An important aspect of training large-scale neural networks is data. Because large companies can collect and use large amounts of data, when directed this data can be used to improve the performance of neural networks. In terms of the amount of data, training artificially designed feature representation requires data containing many thousands of samples, while large-scale neural networks require millions. In autopilot applications, for instance, millions of hours of video samples are needed to train neural networks.

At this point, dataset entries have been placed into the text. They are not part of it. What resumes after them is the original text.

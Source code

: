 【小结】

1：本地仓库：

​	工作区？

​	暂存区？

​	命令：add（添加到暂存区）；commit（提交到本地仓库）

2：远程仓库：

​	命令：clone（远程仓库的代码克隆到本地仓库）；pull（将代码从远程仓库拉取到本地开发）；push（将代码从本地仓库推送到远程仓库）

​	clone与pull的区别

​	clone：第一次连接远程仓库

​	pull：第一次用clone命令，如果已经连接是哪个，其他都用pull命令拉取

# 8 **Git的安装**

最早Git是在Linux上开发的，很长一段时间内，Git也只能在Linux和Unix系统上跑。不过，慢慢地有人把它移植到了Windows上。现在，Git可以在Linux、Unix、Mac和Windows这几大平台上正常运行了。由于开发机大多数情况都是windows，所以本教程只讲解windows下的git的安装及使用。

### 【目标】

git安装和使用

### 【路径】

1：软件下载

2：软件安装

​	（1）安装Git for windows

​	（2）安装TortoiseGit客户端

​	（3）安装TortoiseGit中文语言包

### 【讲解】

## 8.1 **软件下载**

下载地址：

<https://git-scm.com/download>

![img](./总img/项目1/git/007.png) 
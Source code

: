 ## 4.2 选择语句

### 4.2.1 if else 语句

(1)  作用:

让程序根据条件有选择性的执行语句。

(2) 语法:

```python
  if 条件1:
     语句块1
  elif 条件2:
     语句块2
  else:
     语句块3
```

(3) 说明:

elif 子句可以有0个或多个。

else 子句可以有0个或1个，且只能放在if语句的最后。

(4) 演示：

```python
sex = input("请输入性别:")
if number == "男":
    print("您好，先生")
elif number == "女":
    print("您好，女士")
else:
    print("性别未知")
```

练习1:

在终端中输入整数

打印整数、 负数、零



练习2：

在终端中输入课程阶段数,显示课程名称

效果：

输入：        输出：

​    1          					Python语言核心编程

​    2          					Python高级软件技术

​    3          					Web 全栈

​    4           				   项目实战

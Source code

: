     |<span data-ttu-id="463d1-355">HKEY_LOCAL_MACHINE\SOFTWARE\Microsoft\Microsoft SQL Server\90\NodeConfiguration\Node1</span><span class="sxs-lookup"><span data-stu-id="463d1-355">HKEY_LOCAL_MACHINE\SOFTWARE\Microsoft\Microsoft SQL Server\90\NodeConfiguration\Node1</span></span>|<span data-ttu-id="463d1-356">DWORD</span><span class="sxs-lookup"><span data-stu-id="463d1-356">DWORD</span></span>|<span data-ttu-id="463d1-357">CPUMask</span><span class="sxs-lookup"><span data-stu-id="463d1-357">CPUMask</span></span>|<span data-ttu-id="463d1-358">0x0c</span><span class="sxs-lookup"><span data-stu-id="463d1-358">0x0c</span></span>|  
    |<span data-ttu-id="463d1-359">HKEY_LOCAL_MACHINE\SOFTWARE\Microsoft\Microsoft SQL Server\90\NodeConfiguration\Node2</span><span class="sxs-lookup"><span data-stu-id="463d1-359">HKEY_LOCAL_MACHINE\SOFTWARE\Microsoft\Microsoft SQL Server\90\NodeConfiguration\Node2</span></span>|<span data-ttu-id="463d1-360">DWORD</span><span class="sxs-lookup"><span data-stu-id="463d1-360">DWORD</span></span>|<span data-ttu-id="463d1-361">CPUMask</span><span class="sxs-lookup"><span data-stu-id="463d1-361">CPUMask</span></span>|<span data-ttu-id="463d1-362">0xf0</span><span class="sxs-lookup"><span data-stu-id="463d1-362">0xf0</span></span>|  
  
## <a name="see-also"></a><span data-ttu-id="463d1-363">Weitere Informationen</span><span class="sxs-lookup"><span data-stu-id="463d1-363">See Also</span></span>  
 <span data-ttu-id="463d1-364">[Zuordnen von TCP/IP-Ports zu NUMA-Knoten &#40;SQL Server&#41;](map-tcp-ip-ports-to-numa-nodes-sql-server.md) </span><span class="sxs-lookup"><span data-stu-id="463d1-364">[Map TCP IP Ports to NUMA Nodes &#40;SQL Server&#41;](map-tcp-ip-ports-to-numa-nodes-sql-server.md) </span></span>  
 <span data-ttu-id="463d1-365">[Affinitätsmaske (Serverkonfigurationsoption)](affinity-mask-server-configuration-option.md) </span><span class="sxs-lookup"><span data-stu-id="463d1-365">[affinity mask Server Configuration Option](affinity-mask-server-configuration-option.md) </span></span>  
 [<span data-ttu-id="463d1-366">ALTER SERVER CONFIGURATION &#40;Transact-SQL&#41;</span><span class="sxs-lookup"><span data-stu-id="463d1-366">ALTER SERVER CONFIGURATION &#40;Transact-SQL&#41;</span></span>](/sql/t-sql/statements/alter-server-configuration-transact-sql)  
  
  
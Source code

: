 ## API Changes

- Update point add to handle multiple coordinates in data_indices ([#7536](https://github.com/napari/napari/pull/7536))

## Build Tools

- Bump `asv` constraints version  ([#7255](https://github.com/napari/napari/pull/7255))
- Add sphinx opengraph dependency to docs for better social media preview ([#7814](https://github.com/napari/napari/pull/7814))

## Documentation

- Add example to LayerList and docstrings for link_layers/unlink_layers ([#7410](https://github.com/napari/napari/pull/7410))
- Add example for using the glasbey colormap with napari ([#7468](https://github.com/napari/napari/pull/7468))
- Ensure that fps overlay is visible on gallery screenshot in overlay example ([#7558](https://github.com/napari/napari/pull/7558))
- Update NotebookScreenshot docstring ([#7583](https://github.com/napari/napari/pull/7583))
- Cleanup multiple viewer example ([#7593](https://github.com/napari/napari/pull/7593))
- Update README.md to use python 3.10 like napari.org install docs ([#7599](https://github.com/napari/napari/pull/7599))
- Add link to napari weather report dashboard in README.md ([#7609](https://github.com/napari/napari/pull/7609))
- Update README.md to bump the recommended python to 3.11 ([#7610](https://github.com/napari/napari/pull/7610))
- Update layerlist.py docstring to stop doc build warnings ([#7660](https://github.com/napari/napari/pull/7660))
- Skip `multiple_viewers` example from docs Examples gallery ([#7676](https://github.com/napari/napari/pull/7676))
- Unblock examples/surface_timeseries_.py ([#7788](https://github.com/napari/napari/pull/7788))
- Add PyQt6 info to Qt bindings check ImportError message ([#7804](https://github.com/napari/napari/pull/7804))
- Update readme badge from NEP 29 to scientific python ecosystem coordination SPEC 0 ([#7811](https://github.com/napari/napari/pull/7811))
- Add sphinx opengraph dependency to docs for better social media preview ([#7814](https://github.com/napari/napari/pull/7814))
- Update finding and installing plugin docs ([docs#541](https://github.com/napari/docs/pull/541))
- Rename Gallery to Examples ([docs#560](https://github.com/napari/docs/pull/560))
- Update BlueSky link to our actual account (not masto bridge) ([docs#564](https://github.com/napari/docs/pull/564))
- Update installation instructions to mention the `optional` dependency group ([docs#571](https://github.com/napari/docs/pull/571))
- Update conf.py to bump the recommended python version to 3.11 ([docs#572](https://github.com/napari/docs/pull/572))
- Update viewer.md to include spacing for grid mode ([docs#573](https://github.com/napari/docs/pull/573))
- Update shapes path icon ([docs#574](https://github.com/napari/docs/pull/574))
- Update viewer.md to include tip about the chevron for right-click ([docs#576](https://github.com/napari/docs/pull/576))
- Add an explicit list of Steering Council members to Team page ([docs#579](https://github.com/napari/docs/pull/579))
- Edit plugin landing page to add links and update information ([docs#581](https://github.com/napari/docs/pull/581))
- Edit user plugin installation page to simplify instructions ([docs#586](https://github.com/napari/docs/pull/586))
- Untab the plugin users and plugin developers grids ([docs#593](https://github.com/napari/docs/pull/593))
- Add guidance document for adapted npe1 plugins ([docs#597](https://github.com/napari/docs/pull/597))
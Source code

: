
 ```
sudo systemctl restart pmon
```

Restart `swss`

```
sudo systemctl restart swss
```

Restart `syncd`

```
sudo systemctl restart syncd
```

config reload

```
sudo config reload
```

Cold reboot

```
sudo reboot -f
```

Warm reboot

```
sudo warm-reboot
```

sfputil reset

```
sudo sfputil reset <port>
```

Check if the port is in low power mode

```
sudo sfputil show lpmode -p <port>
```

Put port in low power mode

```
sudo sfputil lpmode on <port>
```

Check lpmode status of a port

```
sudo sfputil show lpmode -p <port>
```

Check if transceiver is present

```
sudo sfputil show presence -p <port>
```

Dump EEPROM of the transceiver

This presents a new challenge – sourcing data for such applications. In visual perception for autopilot functionality, vehicles, people, and other targets must be accurately detected with cameras, requiring many images of different scenarios. In the currently popular technique of supervised learning, labelled images are used to train neural networks with given structures, which require manually labeling cars and other targets in images. Mainstream neural networks can contain hundreds of millions of parameters, and it costs an enormous amount in labor and time to label the massive amounts of data.
But, the success of applications often depends on obtaining effective samples. There are currently two ways to source data. The first is straightforward but investment-heavy: build large image databases to train basic data representation. For new applications, training feature representation using these databases can be used as a foundation application in other areas because feature representation in deep learning neural networks is versatile.
ImageNet uses this method, which is used in many academic fields to enable research that couldn’t otherwise take place and create deep network structures and new training methods.
Downsizing samples
Unlike human perception and image recognition that can form abstract concepts from a very small number of samples, deep learning methods are vastly different. This has led scientists to explore a second method: small sample size learning. This method explores enabling neural networks to learn concepts in a compositional way by teaching machines basic modular concepts like “wheel” and “frame”, which can then be combined into higher concepts such as “bicycle”.
It also includes causality where compositional concepts maintain a logical cause and effect structure (for example, wheels cannot be placed above frames) and a self-learning capability. This method is still at a nascent stage but meaningful progress will advance visual intelligence as we know it.
While it’s important not to overhype AI – something that’s arguably happening now – computer vision will slowly impact every aspect of our lives.